Tutsi - Origins and Classification

Origins and Classification

The definitions of "Hutu" and "Tutsi" people may have changed through time and location. Social structures were not stable throughout Rwanda, even during colonial times under the Belgian rule. The Tutsi aristocracy or elite was distinguished from Tutsi commoners, and wealthy Hutu were often indistinguishable from upper-class Tutsi. When the European colonists conducted censuses, they wanted to identify the people throughout Rwanda-Burundi according to a simple classification scheme. They defined "Tutsi" as anyone owning more than ten cows (a sign of wealth) or with the physical feature of a longer nose, or longer neck, commonly associated with the Tutsi.
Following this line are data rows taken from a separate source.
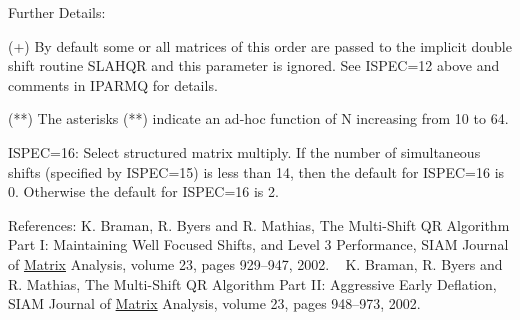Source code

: \begin{DoxyParagraph}{Further Details\+: }
\begin{DoxyVerb}
                  (+)  By default some or all matrices of this order
                       are passed to the implicit double shift routine
                       SLAHQR and this parameter is ignored.  See
                       ISPEC=12 above and comments in IPARMQ for
                       details.

                 (**)  The asterisks (**) indicate an ad-hoc
                       function of N increasing from 10 to 64.

            ISPEC=16: Select structured matrix multiply.
                      If the number of simultaneous shifts (specified
                      by ISPEC=15) is less than 14, then the default
                      for ISPEC=16 is 0.  Otherwise the default for
                      ISPEC=16 is 2.\end{DoxyVerb}
 
\end{DoxyParagraph}
\begin{DoxyParagraph}{References\+: }
K. Braman, R. Byers and R. Mathias, The Multi-\/\+Shift Q\+R Algorithm Part I\+: Maintaining Well Focused Shifts, and Level 3 Performance, S\+I\+A\+M Journal of \hyperlink{classMatrix}{Matrix} Analysis, volume 23, pages 929--947, 2002. ~\newline
 K. Braman, R. Byers and R. Mathias, The Multi-\/\+Shift Q\+R Algorithm Part I\+I\+: Aggressive Early Deflation, S\+I\+A\+M Journal of \hyperlink{classMatrix}{Matrix} Analysis, volume 23, pages 948--973, 2002. 
\end{DoxyParagraph}
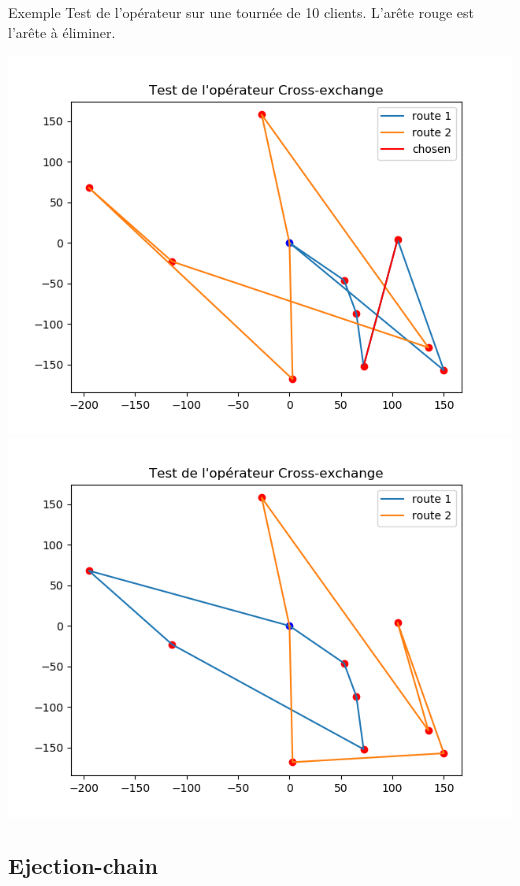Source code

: \documentclass{beamer}
\begin{document}
\begin{frame}{Exemple}
Test de l'opérateur sur une tournée de 10 clients. L'arête rouge est l'arête à éliminer.

\begin{center}
\includegraphics[scale=0.25]{test1CE_init.png}
\includegraphics[scale=0.25]{test1CE_imp(corrige).png}
\end{center}

\end{frame}



\subsection{Ejection-chain}
\end{document}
A person could change from Hutu to Tutsi by obtaining enough cows to acquire the status.

The Europeans believed that some Tutsis had facial characteristics that were generally atypical of other Bantus. They sought to explain these purported divergent physical traits by postulating admixture with or partial descent from migrants of Caucasoid stock, who usually were said to have arrived in the Great Lakes region from the Horn of Africa and/or North Africa. Some Tutsi also believe they are descendants of the ancient Israelites and had a mystical connection to Israel.

By contrast, the Europeans considered the majority Hutu to be characteristic Bantu people of Central African origin. These various migration theories of foreign provenance were also in part inspired by the Tutsi's own long-held oral traditions asserting that they originally descended from "white" migrants, who subsequently "lost" their original language and culture as they intermarried with the local Bantus. The British explorer John Hanning Speke recorded one such account in his book Journal of the Discovery of the Source of the Nile:

"The governor said he thought the white men were flocking this way to retake their lost country; for tradition recorded that the Wahuma were once half black and half white, with half the hair straight and the other half curly; and how was this to be accounted for unless the country formerly belonged to white men with straight hair, but was subsequently taken by black men?"